Bhatnagar explained that DCCR is made to be more soluble and bioavailable, meaning that more of it dissolves into the bloodstream and is available for the body to use. The once-a-day tablet formulation also allows for fairly convenient administration.
“What it allows you to do is get the efficacy that you want, but without the problems that would be associated with the parent molecule,” Bhatnagar said.
DCCR works by opening ATP-dependent potassium channels. These channels are found on cell surfaces in many different tissues, such as the pancreas, liver, and fat cells. Most relevant to PWS, one of these tissues is the hypothalamus, a structure within the brain that controls appetite.
Some of the neurons found in the hypothalamus release peptides — short chains of amino acids, the building blocks of proteins — called neuropeptide Y and agouti-related protein, which stimulate appetite. Research has shown that these nerve cells make and secrete less of each peptide when KATP channels are open.
While top-line data from the main trial (completed in June 2020) showed no significant reduction in hyperphagia, an analysis of pre-pandemic findings revealed that DCCR did reduce excessive hunger, while also curbing some of the behavioral symptoms that accompany PWS, such as aggressiveness, compulsion, and anxiety.
Largely because of this wide array of physical and psychological symptoms extending from the gut to the brain, Miller expected it to be much more difficult to design an effective PWS therapy.
“There’s a gut-brain disconnect there, that is well known,” she said.
Psychological factors like obsessive-compulsive tendencies and anxiety also made Miller believe PWS to be too highly complicated a disorder to treat with any single medication.

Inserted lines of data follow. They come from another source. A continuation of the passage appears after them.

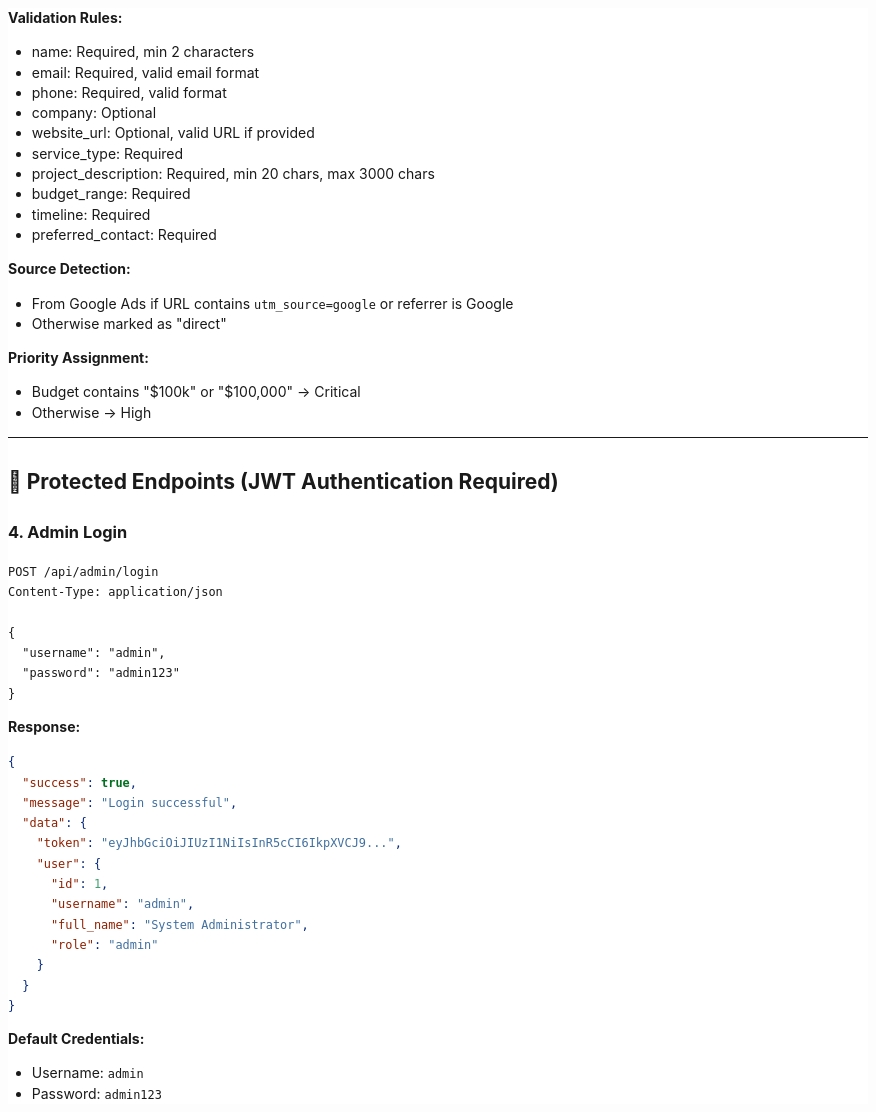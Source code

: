 **Validation Rules:**
- name: Required, min 2 characters
- email: Required, valid email format
- phone: Required, valid format
- company: Optional
- website_url: Optional, valid URL if provided
- service_type: Required
- project_description: Required, min 20 chars, max 3000 chars
- budget_range: Required
- timeline: Required
- preferred_contact: Required

**Source Detection:**
- From Google Ads if URL contains `utm_source=google` or referrer is Google
- Otherwise marked as "direct"

**Priority Assignment:**
- Budget contains "$100k" or "$100,000" → Critical
- Otherwise → High

---

## 🔐 Protected Endpoints (JWT Authentication Required)

### 4. Admin Login
```http
POST /api/admin/login
Content-Type: application/json

{
  "username": "admin",
  "password": "admin123"
}
```

**Response:**
```json
{
  "success": true,
  "message": "Login successful",
  "data": {
    "token": "eyJhbGciOiJIUzI1NiIsInR5cCI6IkpXVCJ9...",
    "user": {
      "id": 1,
      "username": "admin",
      "full_name": "System Administrator",
      "role": "admin"
    }
  }
}
```

**Default Credentials:**
- Username: `admin`
- Password: `admin123`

Yet with DCCR, Miller reported having seen these symptoms dissipate. And, she added, this has been the case even for psychological manifestations unrelated to hunger.
A 13-year-old girl participating in DESTINY PWS, for instance, displayed compulsive behavior toward selecting her school outfit, a task where she would spend “three hours every night,” Miller said. To the neuroendocrinologist’s surprise, DCCR treatment was effective against both the girl’s hunger and her compulsive behavior.

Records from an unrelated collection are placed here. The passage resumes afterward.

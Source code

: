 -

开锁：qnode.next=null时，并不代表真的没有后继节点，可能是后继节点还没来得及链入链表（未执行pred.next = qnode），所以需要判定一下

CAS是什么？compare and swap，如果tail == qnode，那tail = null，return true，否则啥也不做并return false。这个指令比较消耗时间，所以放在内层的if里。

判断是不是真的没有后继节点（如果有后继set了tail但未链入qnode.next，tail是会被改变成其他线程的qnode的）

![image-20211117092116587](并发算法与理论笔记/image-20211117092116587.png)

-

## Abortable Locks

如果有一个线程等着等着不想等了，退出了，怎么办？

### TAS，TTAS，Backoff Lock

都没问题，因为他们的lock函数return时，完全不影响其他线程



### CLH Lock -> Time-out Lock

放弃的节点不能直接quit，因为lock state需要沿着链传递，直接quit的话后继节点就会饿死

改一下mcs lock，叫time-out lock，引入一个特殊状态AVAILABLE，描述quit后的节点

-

Miller then began to ask her trial patients about other compulsive behaviors, such as collecting, hoarding, and arranging. All of these behaviors, Miller said, began to disappear.
“I was blown away,” she said, “that a single drug could have the efficacy that [DCCR] has.”
Throughout her career as an expert in PWS, Miller has seen how this disorder greatly impacts patients’ lives.
“It was just really touching to hear them say, ‘Well, if I didn’t have this, I would have been or I would have done [that],’ you know, because they couldn’t,” she said. “They were really amazing people who had a lot to offer but couldn’t because of the syndrome.”
The “life-changing” benefits Miller has been tracking with DCCR, which she said extended to less body fat and improved muscle mass, now give her hope.
“I just never thought that one drug … would make the degree of difference that this has made,” she said. “They’re on their high school football team, they’re on their high school basketball team, they are running track, they are running cross-country, they are bike riding, they are rollerblading.
“This crazy stuff that other kids can do no problem, these kids couldn’t do.”
She, with Bhatnagar, is waiting to see if the FDA might change, or in some way alter, its March new trial decision.
Soleno, meanwhile, is preparing to do whatever might be necessary, Bhatnagar said.
“We are continuing the conversation with the agency to see whether they would be willing to take a look at the full data set,” he said. “At the same time, we are also thinking through what a new trial might look like. There’s many challenges in designing a new study at this time with the pandemic going on.”